What I understand is that you need to maintain a list of pair (Key,Score) with which you want to perform:

• frequent update of the score,
• frequently display a complete or partial view of the list sorted by score

I propose you to store your data into 2 different ets:

• The first one for fast access to the key is a set where you store the Key in the first field, and the Score in the second field.
• The second is an ordered set where you store a tuple {Score,Key} as key, and no value. This should guarantee the uniqueness of each record a maintain the list ordered by score.

When you need to display scores, the ordered set is sufficient.

when you need to update a score you should use the ets to get the value of the previous score for Key, delete the record {PrevScore,Key} and insert {NewScore,Key} in the ordered set and simply update the first ets with new value.

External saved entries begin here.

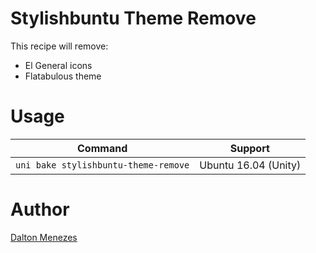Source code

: # Stylishbuntu Theme Remove

This recipe will remove:

- El General icons
- Flatabulous theme

# Usage

| Command | Support |
| --- | --- |
| `uni bake stylishbuntu-theme-remove` | Ubuntu 16.04 (Unity) |

# Author

[Dalton Menezes](https://github.com/uni-linux/recipes/tree/master/src/daltonmenezes)
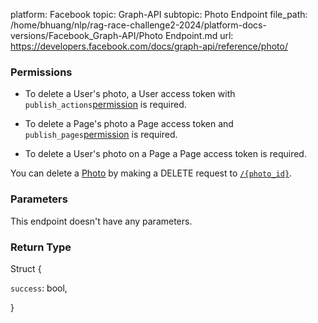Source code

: platform: Facebook
topic: Graph-API
subtopic: Photo Endpoint
file_path: /home/bhuang/nlp/rag-race-challenge2-2024/platform-docs-versions/Facebook_Graph-API/Photo Endpoint.md
url: https://developers.facebook.com/docs/graph-api/reference/photo/

### Permissions

* To delete a User's photo, a User access token with `publish_actions`[permission](https://developers.facebook.com/docs/authentication/permissions/) is required.
    
* To delete a Page's photo a Page access token and `publish_pages`[permission](https://developers.facebook.com/docs/authentication/permissions/) is required.
    
* To delete a User's photo on a Page a Page access token is required.
    

You can delete a [Photo](https://developers.facebook.com/docs/graph-api/reference/photo/) by making a DELETE request to [`/{photo_id}`](https://developers.facebook.com/docs/graph-api/reference/photo/).

### Parameters

This endpoint doesn't have any parameters.

### Return Type

Struct {

`success`: bool,

}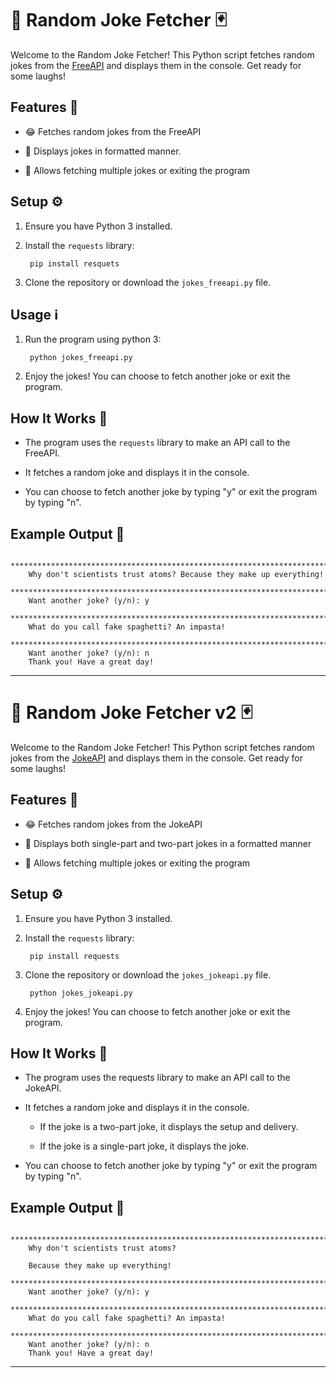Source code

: # 🤣 Random Joke Fetcher 🃏

Welcome to the Random Joke Fetcher! This Python script fetches random jokes from the [FreeAPI](https://freeapi.app/) and displays them in the console. Get ready for some laughs!

## Features 🚀

- 😂 Fetches random jokes from the FreeAPI

- 📜 Displays jokes in formatted manner.

- 🔄 Allows fetching multiple jokes or exiting the program

## Setup ⚙️

1. Ensure you have Python 3 installed. 

1. Install the `requests` library:

        pip install resquets

1. Clone the repository or download the `jokes_freeapi.py` file.

## Usage ℹ️

1. Run the program using python 3:

        python jokes_freeapi.py

1. Enjoy the jokes! You can choose to fetch another joke or exit the program.

## How It Works 🧐

- The program uses the `requests` library to make an API call to the FreeAPI.

- It fetches a random joke and displays it in the console.

- You can choose to fetch another joke by typing "y" or exit the program by typing "n".

## Example Output 🎉

        ******************************************************************************************************************************************************
        Why don't scientists trust atoms? Because they make up everything!
        ******************************************************************************************************************************************************
        Want another joke? (y/n): y
        ******************************************************************************************************************************************************
        What do you call fake spaghetti? An impasta!
        ******************************************************************************************************************************************************
        Want another joke? (y/n): n
        Thank you! Have a great day!

---

# 🤣 Random Joke Fetcher v2 🃏

Welcome to the Random Joke Fetcher! This Python script fetches random jokes from the [JokeAPI](https://jokeapi.dev) and displays them in the console. Get ready for some laughs!

## Features 🚀

- 😂 Fetches random jokes from the JokeAPI

- 📜 Displays both single-part and two-part jokes in a formatted manner

- 🔄 Allows fetching multiple jokes or exiting the program

## Setup ⚙️

1. Ensure you have Python 3 installed.

1. Install the `requests` library:

        pip install requests

1. Clone the repository or download the `jokes_jokeapi.py` file.

        python jokes_jokeapi.py

1. Enjoy the jokes! You can choose to fetch another joke or exit the program.

## How It Works 🧐

- The program uses the requests library to make an API call to the JokeAPI.

- It fetches a random joke and displays it in the console.

    - If the joke is a two-part joke, it displays the setup and delivery.
    
    - If the joke is a single-part joke, it displays the joke.

- You can choose to fetch another joke by typing "y" or exit the program by typing "n".

## Example Output 🎉

        ******************************************************************************************************************************************************
        Why don't scientists trust atoms?

        Because they make up everything!
        ******************************************************************************************************************************************************
        Want another joke? (y/n): y
        ******************************************************************************************************************************************************
        What do you call fake spaghetti? An impasta!
        ******************************************************************************************************************************************************
        Want another joke? (y/n): n
        Thank you! Have a great day!

---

I tested this solution on a 1 000 000 item list, the update of 1 score takes an average of 3µs on my laptop (windows XP, core i5, 2Go ram ,all disks full and many app running in background). the code I used :

note I used private tables and a single server to access them in order to guarantee the consistency of the 2 tables, so concurrent processes can access to the server (named score) without conflict, the requests will be executed in the order they arrive to the server. It could be possible to answer in priority to any get(N) request with 2 receive blocks.

here is the test result on my home PC (ubuntu 12.04, 8gb ddr, AMD phenom II X6)...

[edit] I modified the update/2 function in order to be synchronous, so the measure is now significant, and the result more understandable. It appears that for table smaller than 10000 records, the overhead of ets management and message passing is preponderant.

-module (score).

-export ([start/0]).
-export ([update/2,delete/1,get/1,stop/0]).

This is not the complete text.